Who does the spot-check
The person who does the tagging should NOT be the person who audits it. If you are a one-person team, alternate between doing the tagging during the week and auditing a random sample on Friday. If you have two or more analysts, cross-check each other's work.
QA metric 4: Alert reliability
Alerts are the time-critical output of monitoring. A missed alert on a negative BBC story has more operational impact than a missed tag on a trade article.
Alert audit (monthly)
For one week, log every alert that fires:
| Time sent | Trigger | Outlet | Relevant? | Response time | |-----------|---------|--------|-----------|--------------| | 08:14 | Brand + BBC | BBC News online | Yes | 12 min | | 09:32 | Brand + FCA | Citywire | Yes | 45 min | | 11:47 | Brand name | Recipe blog | No (name collision) | N/A |
Review the log at month end. Calculate:
- Alert precision: % of alerts that were relevant. Target: 80%+.
- Alert speed: Median time from article publication to alert delivery. Target: under 30 minutes for national outlets.
- Response time: Median time from alert delivery to analyst acknowledgement. Target: under 30 minutes during business hours.
If alert precision drops below 70%, your alert queries need tightening. If alert speed exceeds 1 hour for Tier 1 outlets, raise a support ticket with your vendor.
Quarterly deep review
Once per quarter, run a comprehensive review covering:
- Source list audit: Remove outlets that never generate relevant coverage. Add outlets that appeared in the missed-coverage log more than twice. Check that all UK nationals, top 30 trade titles, and priority broadcast programmes are indexed.
- Query audit: Review every active Boolean query. Are exclusion lists current? Have any new brand name collisions emerged? Are proximity operators still appropriate?
- Vendor performance review: Compare the vendor's coverage, alert speed, and sentiment accuracy against the SLAs in your contract. Document any gaps and raise with your account manager.

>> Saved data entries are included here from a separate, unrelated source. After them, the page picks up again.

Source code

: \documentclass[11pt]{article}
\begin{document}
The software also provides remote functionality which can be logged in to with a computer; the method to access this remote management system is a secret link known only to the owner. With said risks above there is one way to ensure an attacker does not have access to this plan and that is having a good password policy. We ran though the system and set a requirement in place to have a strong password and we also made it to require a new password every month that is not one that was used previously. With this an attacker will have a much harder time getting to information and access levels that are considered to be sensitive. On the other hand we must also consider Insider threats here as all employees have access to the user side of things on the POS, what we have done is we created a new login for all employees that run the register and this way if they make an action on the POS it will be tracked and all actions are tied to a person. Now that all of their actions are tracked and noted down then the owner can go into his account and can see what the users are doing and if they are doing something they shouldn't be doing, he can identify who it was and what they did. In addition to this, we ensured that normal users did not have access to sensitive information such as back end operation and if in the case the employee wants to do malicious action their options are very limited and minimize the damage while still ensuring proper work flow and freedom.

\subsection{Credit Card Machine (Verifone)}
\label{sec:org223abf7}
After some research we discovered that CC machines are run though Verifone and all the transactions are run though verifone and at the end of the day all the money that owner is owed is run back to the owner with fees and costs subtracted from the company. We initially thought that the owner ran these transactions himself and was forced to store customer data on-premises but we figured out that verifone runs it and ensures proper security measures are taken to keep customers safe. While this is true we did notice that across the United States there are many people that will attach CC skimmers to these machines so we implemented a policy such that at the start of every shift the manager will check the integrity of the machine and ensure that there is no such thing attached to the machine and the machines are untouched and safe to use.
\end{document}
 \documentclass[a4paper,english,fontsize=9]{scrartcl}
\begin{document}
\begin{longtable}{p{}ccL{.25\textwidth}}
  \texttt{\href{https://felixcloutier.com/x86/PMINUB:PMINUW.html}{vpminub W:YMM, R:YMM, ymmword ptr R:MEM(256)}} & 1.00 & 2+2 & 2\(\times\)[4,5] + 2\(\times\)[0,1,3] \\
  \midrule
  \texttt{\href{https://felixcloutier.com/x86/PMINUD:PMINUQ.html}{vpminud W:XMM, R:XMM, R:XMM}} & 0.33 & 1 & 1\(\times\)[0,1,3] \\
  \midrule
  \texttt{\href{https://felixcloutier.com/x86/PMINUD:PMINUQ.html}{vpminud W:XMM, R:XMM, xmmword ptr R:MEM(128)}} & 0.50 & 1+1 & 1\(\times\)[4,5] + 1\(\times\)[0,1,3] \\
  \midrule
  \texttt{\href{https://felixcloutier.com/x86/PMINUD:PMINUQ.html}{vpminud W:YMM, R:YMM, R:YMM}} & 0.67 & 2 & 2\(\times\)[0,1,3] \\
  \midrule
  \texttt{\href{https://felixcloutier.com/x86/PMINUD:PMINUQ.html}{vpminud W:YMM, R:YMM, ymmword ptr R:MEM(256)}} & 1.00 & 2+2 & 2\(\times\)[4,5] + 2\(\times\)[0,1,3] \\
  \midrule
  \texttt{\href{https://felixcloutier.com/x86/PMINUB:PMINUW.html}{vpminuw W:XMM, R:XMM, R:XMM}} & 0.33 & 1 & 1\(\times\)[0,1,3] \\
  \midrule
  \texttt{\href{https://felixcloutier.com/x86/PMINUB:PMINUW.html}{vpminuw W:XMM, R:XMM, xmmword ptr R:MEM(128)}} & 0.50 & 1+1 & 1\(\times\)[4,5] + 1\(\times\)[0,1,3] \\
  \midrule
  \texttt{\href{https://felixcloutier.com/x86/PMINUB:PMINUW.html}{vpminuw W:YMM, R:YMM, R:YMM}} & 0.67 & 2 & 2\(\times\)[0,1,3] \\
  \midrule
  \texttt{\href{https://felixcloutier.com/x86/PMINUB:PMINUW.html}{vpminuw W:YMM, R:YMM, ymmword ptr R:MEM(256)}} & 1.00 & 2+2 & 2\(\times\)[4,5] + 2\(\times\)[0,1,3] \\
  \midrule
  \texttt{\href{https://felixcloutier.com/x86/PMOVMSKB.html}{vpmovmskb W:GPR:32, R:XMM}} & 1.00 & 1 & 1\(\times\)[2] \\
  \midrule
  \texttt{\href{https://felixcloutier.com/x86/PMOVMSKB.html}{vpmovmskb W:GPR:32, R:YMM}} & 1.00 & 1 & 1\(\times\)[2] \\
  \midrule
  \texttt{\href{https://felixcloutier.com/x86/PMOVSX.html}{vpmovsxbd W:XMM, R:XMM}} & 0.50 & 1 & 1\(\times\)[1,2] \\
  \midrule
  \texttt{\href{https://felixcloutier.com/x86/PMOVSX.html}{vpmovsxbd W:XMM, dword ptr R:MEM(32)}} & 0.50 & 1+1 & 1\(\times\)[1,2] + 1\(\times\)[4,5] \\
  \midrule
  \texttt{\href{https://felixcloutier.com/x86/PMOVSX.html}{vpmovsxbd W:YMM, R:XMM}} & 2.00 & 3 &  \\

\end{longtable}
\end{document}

- Taxonomy review: Are all tags still in use? Are any new tags needed based on business changes? (New product, new market, new executive.)
Common mistake: QA that is too ambitious to sustain
A UK utility company designed a QA programme requiring daily audits of 100 articles, weekly Boolean query reviews, and monthly vendor scorecards. The analyst responsible lasted three weeks before the routine collapsed. The QA programme was technically excellent but operationally impossible for a team of two.
A sustainable QA routine is: 15-minute weekly spot-check of 30-50 items, a missed-coverage log that the whole team feeds, and a 90-minute quarterly deep review. Consistency matters more than thoroughness. A modest QA routine that runs every week beats a comprehensive one that was abandoned in month two.